You start with the velocity equation: V(f) = V(o) + at
V(f) = 0fps this is at the bullet's peak and V(o) = 3200fps. You solve this for a time of 99.3788 seconds. So it takes over a MINUTE AND A HALF just for the bullet to reach its peak.

Now you use the quadratic distance formula: x = x(o) +V(o)t + (.5)(a)(t^2)

I used an initial height of 6ft assuming the bullet leaves the barrel 6ft off the ground. And an initial velocity of 3200fps & the acceleration due to gravity a= -32.2 f/(s^2)
And you just solved for t= 99.3788 seconds

With this you get a maximum height of 159,012.2112 ft. THATS AMAZING!!!

Now using your kinetic (E) and potential (U) energy equations: E = (.5)(m)(V^2) & U = m*a*h

By the way...I looked up the actual weight of a 130grain bullet...it is 0.325 ounces FYI

You can solve for your final velocty when the bullet hits the ground with the energy equations.
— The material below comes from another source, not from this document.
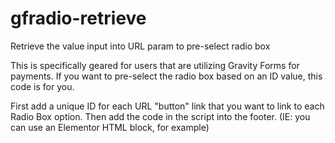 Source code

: # gfradio-retrieve
Retrieve the value input into URL param to pre-select radio box

This is specifically geared for users that are utilizing Gravity Forms for payments. If you want to pre-select the radio box based on an ID value, this code is for you. 

First add a unique ID for each URL "button" link that you want to link to each Radio Box option. Then add the code in the script into the footer. (IE: you can use an Elementor HTML block, for example)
Just to let you know the maximum energy is 104,003.924 joules (you can convert to ft-lbs if you want)

But ultimately the equations yield a final velocity of 3200.0603 fps.

***REMEMBER THIS IS IN A VACUUM WITH NO WIND RESISTANCE!***
In the real world it will be less than this as the wind slows it down and the bullet will not fall straight, but will tumble in the air.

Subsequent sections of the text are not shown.